UK vaccine advisers ‘acted like medical regulators’, over Covid jabs for children

Prof Neil Ferguson says JCVI was conservative in rejecting use of vaccines already approved by MHRA

The UK’s vaccine advisory group behaved like a medical regulator in rejecting calls for all children aged 12-15 to be offered Covid jabs despite that not being its role, Prof Neil Ferguson has said.

Last week the Joint Committee on Vaccination and Immunisation (JCVI) said the margin of benefit for older children, on health grounds alone, was too small for the committee to support jabs for the entire age group.

But it recommended that ministers seek further advice, taking into account factors such as the impact on disruption to education, with sources suggesting vaccines for older children could be recommended this week.

Ferguson, a leading epidemiologist from Imperial College London whose initial modelling was pivotal in Britain’s coronavirus response, said he would not be surprised if the UK’s chief medical officers decide to press ahead with vaccinating healthy children aged 12 to 15.

Speaking at an online event hosted by the Institute for Government, Ferguson said he understood that the JCVI had been relatively conservative in its advice, because of the small risk of a condition call myocarditis that appears to be linked to certain Covid jabs.

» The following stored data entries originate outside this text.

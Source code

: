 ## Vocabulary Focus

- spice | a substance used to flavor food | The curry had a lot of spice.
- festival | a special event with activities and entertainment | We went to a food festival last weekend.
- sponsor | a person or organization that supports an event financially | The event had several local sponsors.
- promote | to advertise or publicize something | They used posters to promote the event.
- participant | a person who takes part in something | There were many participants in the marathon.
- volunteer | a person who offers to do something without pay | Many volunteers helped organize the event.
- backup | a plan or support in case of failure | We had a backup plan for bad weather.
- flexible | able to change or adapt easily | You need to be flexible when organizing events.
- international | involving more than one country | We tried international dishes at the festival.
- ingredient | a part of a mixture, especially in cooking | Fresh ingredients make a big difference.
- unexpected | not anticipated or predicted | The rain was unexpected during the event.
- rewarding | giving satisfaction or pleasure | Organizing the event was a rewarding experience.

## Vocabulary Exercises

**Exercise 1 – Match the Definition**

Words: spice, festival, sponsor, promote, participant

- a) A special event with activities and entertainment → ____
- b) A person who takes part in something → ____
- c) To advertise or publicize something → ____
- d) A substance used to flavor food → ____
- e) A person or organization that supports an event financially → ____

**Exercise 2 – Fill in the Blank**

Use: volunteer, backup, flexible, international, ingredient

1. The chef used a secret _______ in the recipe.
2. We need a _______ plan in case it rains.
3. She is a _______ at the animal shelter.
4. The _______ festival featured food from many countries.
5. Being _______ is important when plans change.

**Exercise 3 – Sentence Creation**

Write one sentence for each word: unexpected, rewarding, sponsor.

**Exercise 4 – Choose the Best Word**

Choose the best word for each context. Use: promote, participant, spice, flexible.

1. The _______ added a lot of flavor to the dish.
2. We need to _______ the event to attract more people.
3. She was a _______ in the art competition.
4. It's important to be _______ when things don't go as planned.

“I think the committee had some particular concerns about long-term follow-up data in terms of myocarditis associated with vaccination, and so took quite a conservative position, almost akin to a kind of medical regulator – which isn’t quite its role,” he said. He added that the UK’s Medicines and Healthcare products Regulatory Agency (MHRA) had already approved use of the Pfizer/BioNTech and Moderna vaccines for children over the age of 12.

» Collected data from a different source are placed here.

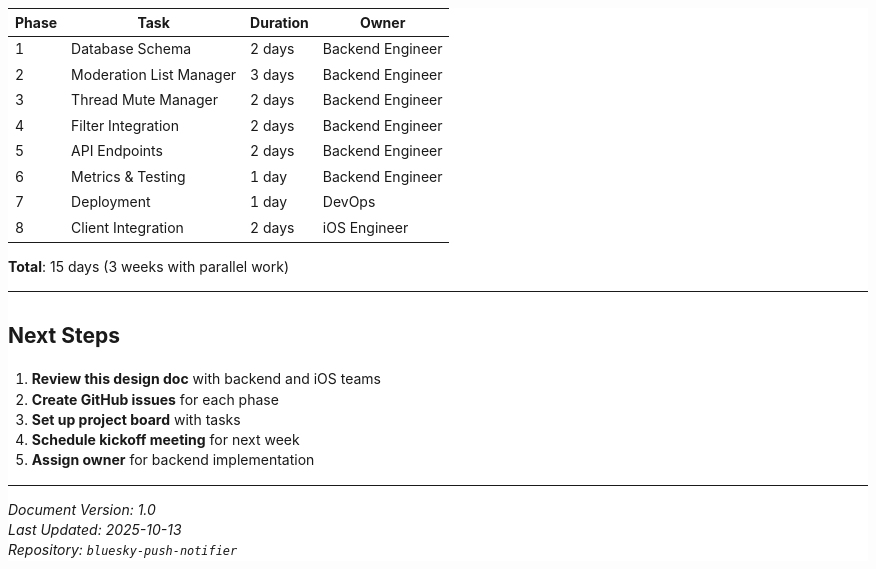 | Phase | Task | Duration | Owner |
|-------|------|----------|-------|
| 1 | Database Schema | 2 days | Backend Engineer |
| 2 | Moderation List Manager | 3 days | Backend Engineer |
| 3 | Thread Mute Manager | 2 days | Backend Engineer |
| 4 | Filter Integration | 2 days | Backend Engineer |
| 5 | API Endpoints | 2 days | Backend Engineer |
| 6 | Metrics & Testing | 1 day | Backend Engineer |
| 7 | Deployment | 1 day | DevOps |
| 8 | Client Integration | 2 days | iOS Engineer |

**Total**: 15 days (3 weeks with parallel work)

---

## Next Steps

1. **Review this design doc** with backend and iOS teams
2. **Create GitHub issues** for each phase
3. **Set up project board** with tasks
4. **Schedule kickoff meeting** for next week
5. **Assign owner** for backend implementation

---

*Document Version: 1.0*  
*Last Updated: 2025-10-13*  
*Repository: `bluesky-push-notifier`*

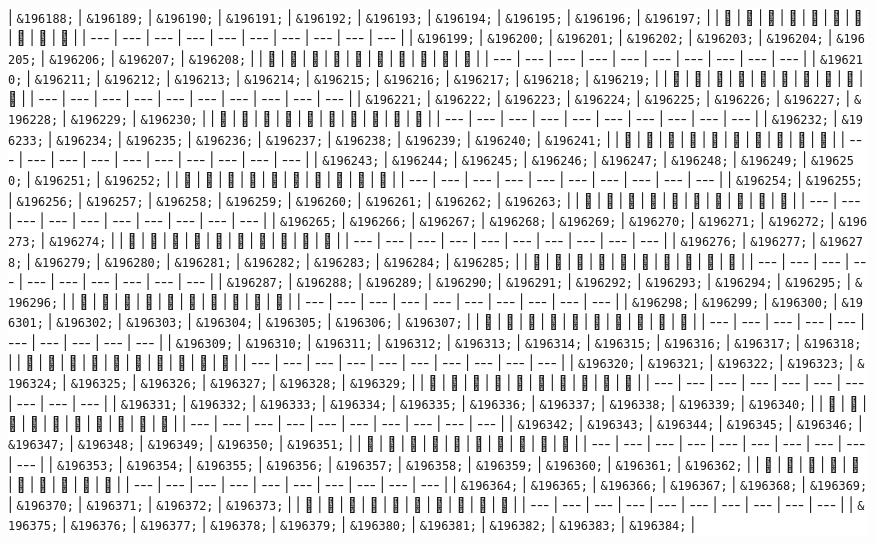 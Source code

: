 | `&196188;` | `&196189;` | `&196190;` | `&196191;` | `&196192;` | `&196193;` | `&196194;` | `&196195;` | `&196196;` | `&196197;` | 
| &#196199; | &#196200; | &#196201; | &#196202; | &#196203; | &#196204; | &#196205; | &#196206; | &#196207; | &#196208; | 
|  --- |  --- |  --- |  --- |  --- |  --- |  --- |  --- |  --- |  --- | 
| `&196199;` | `&196200;` | `&196201;` | `&196202;` | `&196203;` | `&196204;` | `&196205;` | `&196206;` | `&196207;` | `&196208;` | 
| &#196210; | &#196211; | &#196212; | &#196213; | &#196214; | &#196215; | &#196216; | &#196217; | &#196218; | &#196219; | 
|  --- |  --- |  --- |  --- |  --- |  --- |  --- |  --- |  --- |  --- | 
| `&196210;` | `&196211;` | `&196212;` | `&196213;` | `&196214;` | `&196215;` | `&196216;` | `&196217;` | `&196218;` | `&196219;` | 
| &#196221; | &#196222; | &#196223; | &#196224; | &#196225; | &#196226; | &#196227; | &#196228; | &#196229; | &#196230; | 
|  --- |  --- |  --- |  --- |  --- |  --- |  --- |  --- |  --- |  --- | 
| `&196221;` | `&196222;` | `&196223;` | `&196224;` | `&196225;` | `&196226;` | `&196227;` | `&196228;` | `&196229;` | `&196230;` | 
| &#196232; | &#196233; | &#196234; | &#196235; | &#196236; | &#196237; | &#196238; | &#196239; | &#196240; | &#196241; | 
|  --- |  --- |  --- |  --- |  --- |  --- |  --- |  --- |  --- |  --- | 
| `&196232;` | `&196233;` | `&196234;` | `&196235;` | `&196236;` | `&196237;` | `&196238;` | `&196239;` | `&196240;` | `&196241;` | 
| &#196243; | &#196244; | &#196245; | &#196246; | &#196247; | &#196248; | &#196249; | &#196250; | &#196251; | &#196252; | 
|  --- |  --- |  --- |  --- |  --- |  --- |  --- |  --- |  --- |  --- | 
| `&196243;` | `&196244;` | `&196245;` | `&196246;` | `&196247;` | `&196248;` | `&196249;` | `&196250;` | `&196251;` | `&196252;` | 
| &#196254; | &#196255; | &#196256; | &#196257; | &#196258; | &#196259; | &#196260; | &#196261; | &#196262; | &#196263; | 
|  --- |  --- |  --- |  --- |  --- |  --- |  --- |  --- |  --- |  --- | 
| `&196254;` | `&196255;` | `&196256;` | `&196257;` | `&196258;` | `&196259;` | `&196260;` | `&196261;` | `&196262;` | `&196263;` | 
| &#196265; | &#196266; | &#196267; | &#196268; | &#196269; | &#196270; | &#196271; | &#196272; | &#196273; | &#196274; | 
|  --- |  --- |  --- |  --- |  --- |  --- |  --- |  --- |  --- |  --- | 
| `&196265;` | `&196266;` | `&196267;` | `&196268;` | `&196269;` | `&196270;` | `&196271;` | `&196272;` | `&196273;` | `&196274;` | 
| &#196276; | &#196277; | &#196278; | &#196279; | &#196280; | &#196281; | &#196282; | &#196283; | &#196284; | &#196285; | 
|  --- |  --- |  --- |  --- |  --- |  --- |  --- |  --- |  --- |  --- | 
| `&196276;` | `&196277;` | `&196278;` | `&196279;` | `&196280;` | `&196281;` | `&196282;` | `&196283;` | `&196284;` | `&196285;` | 
| &#196287; | &#196288; | &#196289; | &#196290; | &#196291; | &#196292; | &#196293; | &#196294; | &#196295; | &#196296; | 
|  --- |  --- |  --- |  --- |  --- |  --- |  --- |  --- |  --- |  --- | 
| `&196287;` | `&196288;` | `&196289;` | `&196290;` | `&196291;` | `&196292;` | `&196293;` | `&196294;` | `&196295;` | `&196296;` | 
| &#196298; | &#196299; | &#196300; | &#196301; | &#196302; | &#196303; | &#196304; | &#196305; | &#196306; | &#196307; | 
|  --- |  --- |  --- |  --- |  --- |  --- |  --- |  --- |  --- |  --- | 
| `&196298;` | `&196299;` | `&196300;` | `&196301;` | `&196302;` | `&196303;` | `&196304;` | `&196305;` | `&196306;` | `&196307;` | 
| &#196309; | &#196310; | &#196311; | &#196312; | &#196313; | &#196314; | &#196315; | &#196316; | &#196317; | &#196318; | 
|  --- |  --- |  --- |  --- |  --- |  --- |  --- |  --- |  --- |  --- | 
| `&196309;` | `&196310;` | `&196311;` | `&196312;` | `&196313;` | `&196314;` | `&196315;` | `&196316;` | `&196317;` | `&196318;` | 
| &#196320; | &#196321; | &#196322; | &#196323; | &#196324; | &#196325; | &#196326; | &#196327; | &#196328; | &#196329; | 
|  --- |  --- |  --- |  --- |  --- |  --- |  --- |  --- |  --- |  --- | 
| `&196320;` | `&196321;` | `&196322;` | `&196323;` | `&196324;` | `&196325;` | `&196326;` | `&196327;` | `&196328;` | `&196329;` | 
| &#196331; | &#196332; | &#196333; | &#196334; | &#196335; | &#196336; | &#196337; | &#196338; | &#196339; | &#196340; | 
|  --- |  --- |  --- |  --- |  --- |  --- |  --- |  --- |  --- |  --- | 
| `&196331;` | `&196332;` | `&196333;` | `&196334;` | `&196335;` | `&196336;` | `&196337;` | `&196338;` | `&196339;` | `&196340;` | 
| &#196342; | &#196343; | &#196344; | &#196345; | &#196346; | &#196347; | &#196348; | &#196349; | &#196350; | &#196351; | 
|  --- |  --- |  --- |  --- |  --- |  --- |  --- |  --- |  --- |  --- | 
| `&196342;` | `&196343;` | `&196344;` | `&196345;` | `&196346;` | `&196347;` | `&196348;` | `&196349;` | `&196350;` | `&196351;` | 
| &#196353; | &#196354; | &#196355; | &#196356; | &#196357; | &#196358; | &#196359; | &#196360; | &#196361; | &#196362; | 
|  --- |  --- |  --- |  --- |  --- |  --- |  --- |  --- |  --- |  --- | 
| `&196353;` | `&196354;` | `&196355;` | `&196356;` | `&196357;` | `&196358;` | `&196359;` | `&196360;` | `&196361;` | `&196362;` | 
| &#196364; | &#196365; | &#196366; | &#196367; | &#196368; | &#196369; | &#196370; | &#196371; | &#196372; | &#196373; | 
|  --- |  --- |  --- |  --- |  --- |  --- |  --- |  --- |  --- |  --- | 
| `&196364;` | `&196365;` | `&196366;` | `&196367;` | `&196368;` | `&196369;` | `&196370;` | `&196371;` | `&196372;` | `&196373;` | 
| &#196375; | &#196376; | &#196377; | &#196378; | &#196379; | &#196380; | &#196381; | &#196382; | &#196383; | &#196384; | 
|  --- |  --- |  --- |  --- |  --- |  --- |  --- |  --- |  --- |  --- | 
| `&196375;` | `&196376;` | `&196377;` | `&196378;` | `&196379;` | `&196380;` | `&196381;` | `&196382;` | `&196383;` | `&196384;` |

Ferguson also said he suspected Covid infection might pose a greater risk than the vaccine when it came to myocarditis, although he noted a lack of good data for estimating the risk of the condition from Covid.

On Friday Jeremy Brown, professor of respiratory infection at UCL and a member of the JCVI, stressed that the role of the MHRA and JCVI were different. “MHRA make a broad decision about whether a product can be used in a given population – so they have decided that the vaccine is safe to use in this population, whether it’s necessary to use in a given population is to JCVI’s remit,” he said. “So the MHRA actually allow you to use a vaccine, and we say, well, do we need to? And the answer is no, not for healthy 12 to 15-year-olds, on health grounds.”

Ferguson said there were wider benefits including that vaccinating younger people would drive down transmission and therefore help protect the vulnerable. “So long as you’re convinced that there is some individual-level benefit, then I think it’s valid to call in the population benefits,” he said.

He said the call on whether to offer the vaccine to all older children was “an enormously difficult decision” and he added he was not going to criticise the JCVI. But, he said, vaccinations of older children might yet go ahead. “It wouldn’t surprise me that the chief medical officers taking in account these other factors, decide to go forward with vaccination,” he said.